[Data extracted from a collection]
╭──

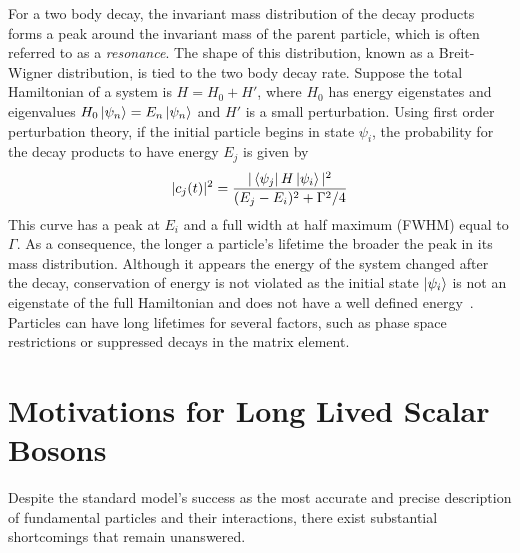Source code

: For a two body decay, the invariant mass distribution of the decay products forms a peak around the invariant mass of the parent particle, which is often referred to as a \textit{resonance}. The shape of this distribution, known as a Breit-Wigner distribution, is tied to the two body decay rate. Suppose the total Hamiltonian of a system is $H=H_0+H'$, where $H_0$ has energy eigenstates and eigenvalues $H_0\ket{\psi_n}=E_n\ket{\psi_n}$ and $H'$ is a small perturbation. Using first order perturbation theory, if the initial particle begins in state $\psi_i$, the probability for the decay products to have energy $E_j$ is given by
\begin{equation}
	|c_j(t)|^2=\frac{|\bra{\psi_j}H\ket{\psi_i}|^2}{(E_j-E_i)^2+\Gamma^2/4}
\end{equation}
This curve has a peak at $E_i$ and a full width at half maximum (FWHM) equal to $\Gamma$. As a consequence, the longer a particle's lifetime the broader the peak in its mass distribution. Although it appears the energy of the system changed after the decay, conservation of energy is not violated as the initial state $\ket{\psi_i}$ is not an eigenstate of the full Hamiltonian and does not have a well defined energy~\cite{breigtwigner}. Particles can have long lifetimes for several factors, such as phase space restrictions or suppressed decays in the matrix element.

\section{Motivations for Long Lived Scalar Bosons} \label{sec:BSM}
Despite the standard model's success as the most accurate and precise description of fundamental particles and their interactions, there exist substantial shortcomings that remain unanswered. 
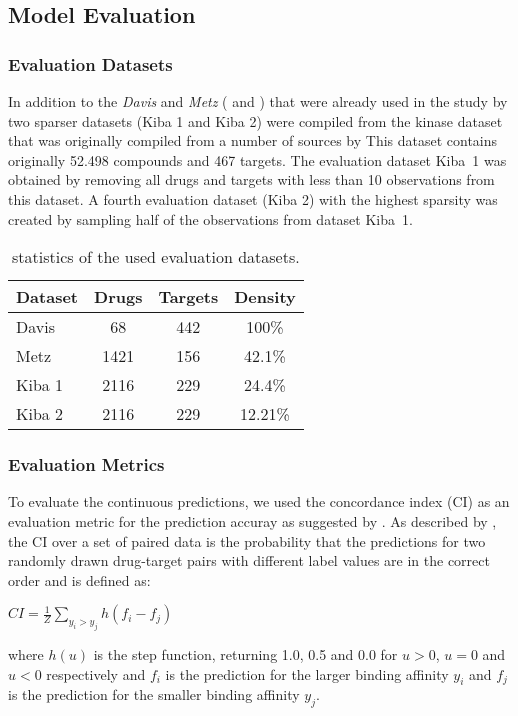 \documentclass[
journal=jacsat, %
manuscript=article]{achemso}
\begin{document}
\subsection{Model Evaluation}

\subsubsection{Evaluation Datasets}
In addition to the \textit{Davis} and \textit{Metz} (\citeauthor{davis2011comprehensive} and \citeauthor{metz2011navigating}) that were already used in the study by \citeauthor{pahikkala2014toward} two sparser datasets (Kiba 1 and Kiba 2) were compiled from the kinase dataset that was originally compiled from a number of sources by \citeauthor{doi:10.1021/ci400709d} This dataset contains originally 52.498 compounds and 467 targets. The evaluation dataset \mbox{Kiba 1} was obtained by removing all drugs and targets with less than 10 observations from this dataset. A fourth evaluation dataset (Kiba 2) with the highest sparsity was created by sampling half of the observations from dataset \mbox{Kiba 1}.
\begin{table}[]
\centering
\begin{tabular}{l c c c}
Dataset & Drugs & Targets & Density \\
\hline
Davis & 68 & 442 & 100\%\\
Metz & 1421 & 156 & 42.1\%\\
Kiba 1 & 2116 & 229 & 24.4\%\\
Kiba 2 & 2116& 229 & 12.21\%\\
\end{tabular}
\caption{statistics of the used evaluation datasets.}
\label{dataset_stats}
\end{table}

\subsubsection{Evaluation Metrics}
To evaluate the continuous predictions, we used the concordance index (CI) as an evaluation metric for the prediction accuray as suggested by \citeauthor{pahikkala2014toward}. As described by \citeauthor{pahikkala2014toward}, the CI over a set of paired data is the probability that the predictions for two randomly drawn drug-target pairs with different label values are in the correct order and is defined as:
\begin{center}
$CI = \frac{1}{Z}\sum\limits_{y_i> y_j}h(f_i-f_j)$
\end{center}
where $h(u)$ is the step function, returning 1.0, 0.5 and 0.0 for $u>0$, $u=0$ and $u<0$ respectively and $f_i$ is the prediction for the larger binding affinity $y_i$ and $f_j$ is the prediction for the smaller binding affinity $y_j$.
\end{document}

╰──

> **GOAL OF THE EXERCISE**:
Leave out the pictures and print each record exactly as it stands.

> **REPLY TO THE TASK**:
Source code

: For a two body decay, the invariant mass distribution of the decay products forms a peak around the invariant mass of the parent particle, which is often referred to as a \textit{resonance}. The shape of this distribution, known as a Breit-Wigner distribution, is tied to the two body decay rate. Suppose the total Hamiltonian of a system is $H=H_0+H'$, where $H_0$ has energy eigenstates and eigenvalues $H_0\ket{\psi_n}=E_n\ket{\psi_n}$ and $H'$ is a small perturbation. Using first order perturbation theory, if the initial particle begins in state $\psi_i$, the probability for the decay products to have energy $E_j$ is given by
\begin{equation}
	|c_j(t)|^2=\frac{|\bra{\psi_j}H\ket{\psi_i}|^2}{(E_j-E_i)^2+\Gamma^2/4}
\end{equation}
This curve has a peak at $E_i$ and a full width at half maximum (FWHM) equal to $\Gamma$. As a consequence, the longer a particle's lifetime the broader the peak in its mass distribution. Although it appears the energy of the system changed after the decay, conservation of energy is not violated as the initial state $\ket{\psi_i}$ is not an eigenstate of the full Hamiltonian and does not have a well defined energy~\cite{breigtwigner}. Particles can have long lifetimes for several factors, such as phase space restrictions or suppressed decays in the matrix element.

\section{Motivations for Long Lived Scalar Bosons} \label{sec:BSM}
Despite the standard model's success as the most accurate and precise description of fundamental particles and their interactions, there exist substantial shortcomings that remain unanswered. 
 \documentclass[
journal=jacsat, %
manuscript=article]{achemso}
\begin{document}
\subsection{Model Evaluation}

\subsubsection{Evaluation Datasets}
In addition to the \textit{Davis} and \textit{Metz} (\citeauthor{davis2011comprehensive} and \citeauthor{metz2011navigating}) that were already used in the study by \citeauthor{pahikkala2014toward} two sparser datasets (Kiba 1 and Kiba 2) were compiled from the kinase dataset that was originally compiled from a number of sources by \citeauthor{doi:10.1021/ci400709d} This dataset contains originally 52.498 compounds and 467 targets. The evaluation dataset \mbox{Kiba 1} was obtained by removing all drugs and targets with less than 10 observations from this dataset. A fourth evaluation dataset (Kiba 2) with the highest sparsity was created by sampling half of the observations from dataset \mbox{Kiba 1}.
\begin{table}[]
\centering
\begin{tabular}{l c c c}
Dataset & Drugs & Targets & Density \\
\hline
Davis & 68 & 442 & 100\%\\
Metz & 1421 & 156 & 42.1\%\\
Kiba 1 & 2116 & 229 & 24.4\%\\
Kiba 2 & 2116& 229 & 12.21\%\\
\end{tabular}
\caption{statistics of the used evaluation datasets.}
\label{dataset_stats}
\end{table}

\subsubsection{Evaluation Metrics}
To evaluate the continuous predictions, we used the concordance index (CI) as an evaluation metric for the prediction accuray as suggested by \citeauthor{pahikkala2014toward}. As described by \citeauthor{pahikkala2014toward}, the CI over a set of paired data is the probability that the predictions for two randomly drawn drug-target pairs with different label values are in the correct order and is defined as:
\begin{center}
$CI = \frac{1}{Z}\sum\limits_{y_i> y_j}h(f_i-f_j)$
\end{center}
where $h(u)$ is the step function, returning 1.0, 0.5 and 0.0 for $u>0$, $u=0$ and $u<0$ respectively and $f_i$ is the prediction for the larger binding affinity $y_i$ and $f_j$ is the prediction for the smaller binding affinity $y_j$.
\end{document}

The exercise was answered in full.